- EXERCISE REQUIREMENTS -
Each line of the records below that contains "CornellOverviewBox" needs to be copied.

- EXTRACTED MATERIAL -
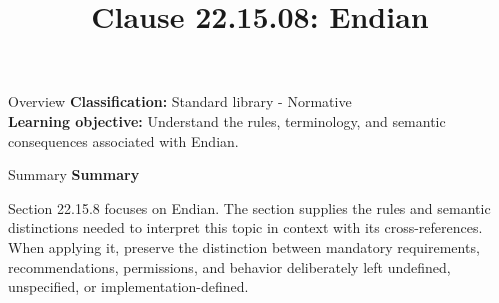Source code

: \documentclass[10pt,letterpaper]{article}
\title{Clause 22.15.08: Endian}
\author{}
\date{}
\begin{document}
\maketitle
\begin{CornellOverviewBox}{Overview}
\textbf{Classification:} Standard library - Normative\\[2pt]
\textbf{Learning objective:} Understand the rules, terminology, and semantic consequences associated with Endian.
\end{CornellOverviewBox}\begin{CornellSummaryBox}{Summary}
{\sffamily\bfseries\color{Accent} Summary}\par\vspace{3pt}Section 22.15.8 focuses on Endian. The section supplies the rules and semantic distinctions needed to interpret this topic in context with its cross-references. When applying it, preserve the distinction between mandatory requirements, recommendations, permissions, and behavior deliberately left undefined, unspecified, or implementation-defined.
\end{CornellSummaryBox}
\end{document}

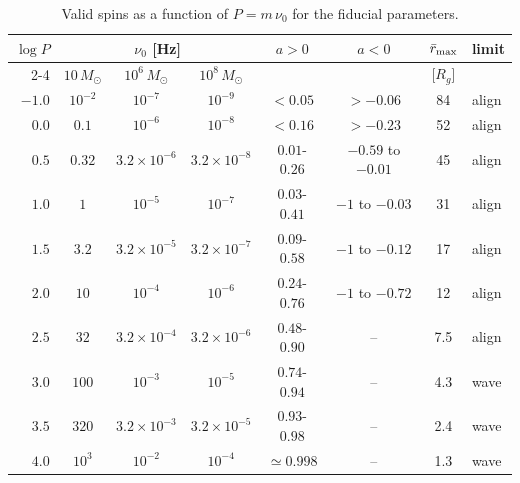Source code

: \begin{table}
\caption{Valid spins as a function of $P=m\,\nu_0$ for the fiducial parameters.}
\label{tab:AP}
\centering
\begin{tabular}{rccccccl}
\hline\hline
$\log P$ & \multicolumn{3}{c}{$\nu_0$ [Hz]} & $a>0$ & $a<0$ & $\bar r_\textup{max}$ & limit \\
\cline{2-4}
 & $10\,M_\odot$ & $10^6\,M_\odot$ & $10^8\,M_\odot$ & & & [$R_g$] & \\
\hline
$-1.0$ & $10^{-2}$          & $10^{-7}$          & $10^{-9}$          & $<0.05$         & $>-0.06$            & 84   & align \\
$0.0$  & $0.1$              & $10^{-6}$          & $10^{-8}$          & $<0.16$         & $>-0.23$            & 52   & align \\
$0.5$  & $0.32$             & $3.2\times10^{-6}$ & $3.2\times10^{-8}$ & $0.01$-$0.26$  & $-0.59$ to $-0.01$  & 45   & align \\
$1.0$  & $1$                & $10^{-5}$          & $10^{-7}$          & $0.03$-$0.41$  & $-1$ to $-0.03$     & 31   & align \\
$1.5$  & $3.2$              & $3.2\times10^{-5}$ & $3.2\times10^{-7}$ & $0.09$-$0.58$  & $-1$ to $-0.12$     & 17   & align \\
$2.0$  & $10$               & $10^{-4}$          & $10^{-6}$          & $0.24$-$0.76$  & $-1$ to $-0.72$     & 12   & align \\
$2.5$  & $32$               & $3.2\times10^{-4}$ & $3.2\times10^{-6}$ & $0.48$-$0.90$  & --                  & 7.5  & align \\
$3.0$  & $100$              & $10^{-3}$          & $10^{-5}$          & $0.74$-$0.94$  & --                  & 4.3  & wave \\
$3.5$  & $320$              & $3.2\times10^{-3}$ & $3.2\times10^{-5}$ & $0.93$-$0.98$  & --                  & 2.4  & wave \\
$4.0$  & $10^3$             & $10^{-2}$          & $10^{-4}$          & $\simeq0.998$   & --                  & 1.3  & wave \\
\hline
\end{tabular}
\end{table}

---

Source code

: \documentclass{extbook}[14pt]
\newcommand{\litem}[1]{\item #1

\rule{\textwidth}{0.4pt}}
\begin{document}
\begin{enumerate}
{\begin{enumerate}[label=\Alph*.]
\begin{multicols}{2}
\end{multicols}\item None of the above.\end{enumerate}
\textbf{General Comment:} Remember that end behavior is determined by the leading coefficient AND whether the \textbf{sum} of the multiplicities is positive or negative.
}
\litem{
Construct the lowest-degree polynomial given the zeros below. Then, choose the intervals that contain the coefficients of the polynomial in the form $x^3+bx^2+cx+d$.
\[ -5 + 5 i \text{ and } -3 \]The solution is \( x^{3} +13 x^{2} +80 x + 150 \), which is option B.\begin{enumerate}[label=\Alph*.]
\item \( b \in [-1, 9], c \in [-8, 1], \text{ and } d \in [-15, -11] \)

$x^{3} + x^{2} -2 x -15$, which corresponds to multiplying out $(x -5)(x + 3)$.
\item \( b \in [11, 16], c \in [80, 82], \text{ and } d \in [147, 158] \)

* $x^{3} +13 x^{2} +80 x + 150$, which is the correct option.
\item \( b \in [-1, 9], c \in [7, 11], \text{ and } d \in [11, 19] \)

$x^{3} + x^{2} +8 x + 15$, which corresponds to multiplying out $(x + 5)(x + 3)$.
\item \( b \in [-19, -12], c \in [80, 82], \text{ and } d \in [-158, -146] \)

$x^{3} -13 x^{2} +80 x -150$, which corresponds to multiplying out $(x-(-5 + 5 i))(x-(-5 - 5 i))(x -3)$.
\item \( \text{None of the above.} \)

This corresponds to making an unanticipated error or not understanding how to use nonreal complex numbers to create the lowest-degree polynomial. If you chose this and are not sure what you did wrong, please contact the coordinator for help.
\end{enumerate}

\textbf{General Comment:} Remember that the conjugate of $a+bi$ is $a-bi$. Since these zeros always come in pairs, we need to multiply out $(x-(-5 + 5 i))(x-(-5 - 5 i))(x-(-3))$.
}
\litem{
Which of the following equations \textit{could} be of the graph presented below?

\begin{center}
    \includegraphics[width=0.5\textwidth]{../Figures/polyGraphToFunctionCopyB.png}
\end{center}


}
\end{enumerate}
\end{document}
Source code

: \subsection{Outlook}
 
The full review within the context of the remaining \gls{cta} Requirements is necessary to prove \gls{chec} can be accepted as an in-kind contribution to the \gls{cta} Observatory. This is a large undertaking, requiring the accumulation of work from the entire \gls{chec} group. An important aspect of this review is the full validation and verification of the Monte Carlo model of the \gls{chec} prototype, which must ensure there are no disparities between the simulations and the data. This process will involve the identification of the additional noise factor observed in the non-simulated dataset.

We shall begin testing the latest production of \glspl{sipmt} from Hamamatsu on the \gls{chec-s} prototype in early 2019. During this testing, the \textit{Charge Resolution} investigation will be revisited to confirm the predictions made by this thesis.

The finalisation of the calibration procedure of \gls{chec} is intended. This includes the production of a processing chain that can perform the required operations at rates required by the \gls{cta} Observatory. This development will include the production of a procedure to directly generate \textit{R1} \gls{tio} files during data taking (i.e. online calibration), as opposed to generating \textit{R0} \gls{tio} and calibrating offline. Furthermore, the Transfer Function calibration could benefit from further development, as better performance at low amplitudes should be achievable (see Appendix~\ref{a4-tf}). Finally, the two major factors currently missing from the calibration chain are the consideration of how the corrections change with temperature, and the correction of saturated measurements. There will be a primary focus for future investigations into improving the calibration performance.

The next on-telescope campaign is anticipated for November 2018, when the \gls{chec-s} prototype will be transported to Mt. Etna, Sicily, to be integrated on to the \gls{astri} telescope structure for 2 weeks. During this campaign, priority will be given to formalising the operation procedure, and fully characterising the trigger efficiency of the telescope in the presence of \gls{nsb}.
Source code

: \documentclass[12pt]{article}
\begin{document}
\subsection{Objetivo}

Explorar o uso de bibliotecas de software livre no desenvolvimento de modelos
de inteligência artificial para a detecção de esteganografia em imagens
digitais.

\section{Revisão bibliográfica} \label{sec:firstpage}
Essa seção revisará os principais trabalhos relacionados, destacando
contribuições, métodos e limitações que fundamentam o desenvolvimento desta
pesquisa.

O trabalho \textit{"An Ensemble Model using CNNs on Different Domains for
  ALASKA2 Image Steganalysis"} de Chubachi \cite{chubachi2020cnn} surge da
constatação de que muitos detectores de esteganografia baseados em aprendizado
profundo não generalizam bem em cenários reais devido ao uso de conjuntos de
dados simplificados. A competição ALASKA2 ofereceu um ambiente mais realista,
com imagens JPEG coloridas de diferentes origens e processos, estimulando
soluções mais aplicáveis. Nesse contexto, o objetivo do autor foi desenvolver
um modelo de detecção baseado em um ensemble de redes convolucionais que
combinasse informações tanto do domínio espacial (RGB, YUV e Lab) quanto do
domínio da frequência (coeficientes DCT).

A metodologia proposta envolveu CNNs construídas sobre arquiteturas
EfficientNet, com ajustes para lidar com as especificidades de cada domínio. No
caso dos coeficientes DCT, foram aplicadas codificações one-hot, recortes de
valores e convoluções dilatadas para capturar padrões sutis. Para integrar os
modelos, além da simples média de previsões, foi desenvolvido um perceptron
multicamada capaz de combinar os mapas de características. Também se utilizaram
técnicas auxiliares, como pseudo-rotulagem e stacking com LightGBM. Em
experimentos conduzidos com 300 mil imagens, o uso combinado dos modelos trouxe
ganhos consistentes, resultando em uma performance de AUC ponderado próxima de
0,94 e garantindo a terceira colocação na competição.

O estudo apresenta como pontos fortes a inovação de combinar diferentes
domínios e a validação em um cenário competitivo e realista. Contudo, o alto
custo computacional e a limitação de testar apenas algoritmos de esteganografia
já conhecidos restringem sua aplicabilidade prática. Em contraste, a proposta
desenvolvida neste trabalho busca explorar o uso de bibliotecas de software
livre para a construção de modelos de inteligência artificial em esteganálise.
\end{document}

==

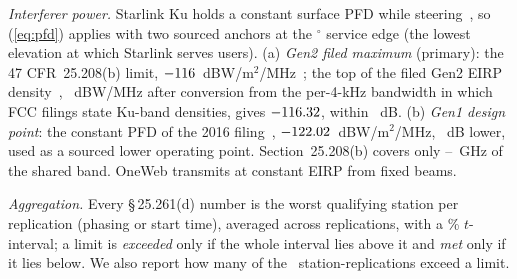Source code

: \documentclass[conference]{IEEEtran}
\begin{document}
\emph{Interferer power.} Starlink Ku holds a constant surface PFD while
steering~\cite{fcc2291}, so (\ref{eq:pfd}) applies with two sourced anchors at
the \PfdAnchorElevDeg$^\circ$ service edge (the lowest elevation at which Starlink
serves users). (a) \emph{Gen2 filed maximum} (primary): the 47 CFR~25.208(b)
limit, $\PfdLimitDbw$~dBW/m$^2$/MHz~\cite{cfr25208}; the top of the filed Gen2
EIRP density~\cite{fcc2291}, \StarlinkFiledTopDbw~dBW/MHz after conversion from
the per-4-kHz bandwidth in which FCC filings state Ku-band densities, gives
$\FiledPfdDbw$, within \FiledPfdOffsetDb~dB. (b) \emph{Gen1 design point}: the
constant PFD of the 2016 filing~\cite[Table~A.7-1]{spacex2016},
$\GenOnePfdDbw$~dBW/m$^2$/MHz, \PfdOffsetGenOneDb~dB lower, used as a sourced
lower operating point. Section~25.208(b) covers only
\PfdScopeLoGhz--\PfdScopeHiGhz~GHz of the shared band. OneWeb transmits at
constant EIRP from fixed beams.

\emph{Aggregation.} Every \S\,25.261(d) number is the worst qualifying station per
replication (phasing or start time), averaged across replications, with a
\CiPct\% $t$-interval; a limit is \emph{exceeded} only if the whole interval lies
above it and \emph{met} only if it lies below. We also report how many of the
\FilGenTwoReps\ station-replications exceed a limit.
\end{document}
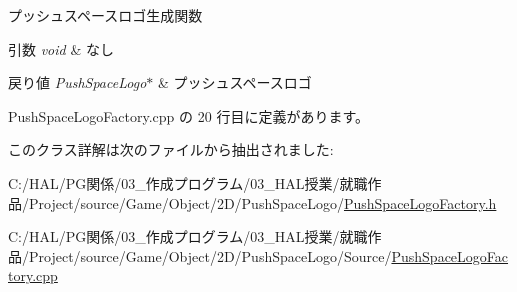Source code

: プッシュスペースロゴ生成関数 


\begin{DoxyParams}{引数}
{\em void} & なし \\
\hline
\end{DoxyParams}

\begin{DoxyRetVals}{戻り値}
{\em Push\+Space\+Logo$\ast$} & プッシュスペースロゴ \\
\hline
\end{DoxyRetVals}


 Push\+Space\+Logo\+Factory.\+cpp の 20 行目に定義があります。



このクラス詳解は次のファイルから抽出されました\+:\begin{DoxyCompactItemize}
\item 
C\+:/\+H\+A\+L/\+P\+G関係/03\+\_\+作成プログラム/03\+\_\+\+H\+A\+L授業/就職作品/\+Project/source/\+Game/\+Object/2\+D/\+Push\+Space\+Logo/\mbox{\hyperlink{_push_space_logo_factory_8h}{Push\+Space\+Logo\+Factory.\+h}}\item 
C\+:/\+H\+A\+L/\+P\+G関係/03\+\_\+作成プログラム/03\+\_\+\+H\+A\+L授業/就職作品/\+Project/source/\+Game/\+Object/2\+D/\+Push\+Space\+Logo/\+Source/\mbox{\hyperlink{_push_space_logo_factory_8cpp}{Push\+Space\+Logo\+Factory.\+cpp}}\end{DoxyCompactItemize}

- SOLUTION TO THIS EXERCISE -
\begin{CornellOverviewBox}{Overview}
\end{CornellOverviewBox}\begin{CornellSummaryBox}{Summary}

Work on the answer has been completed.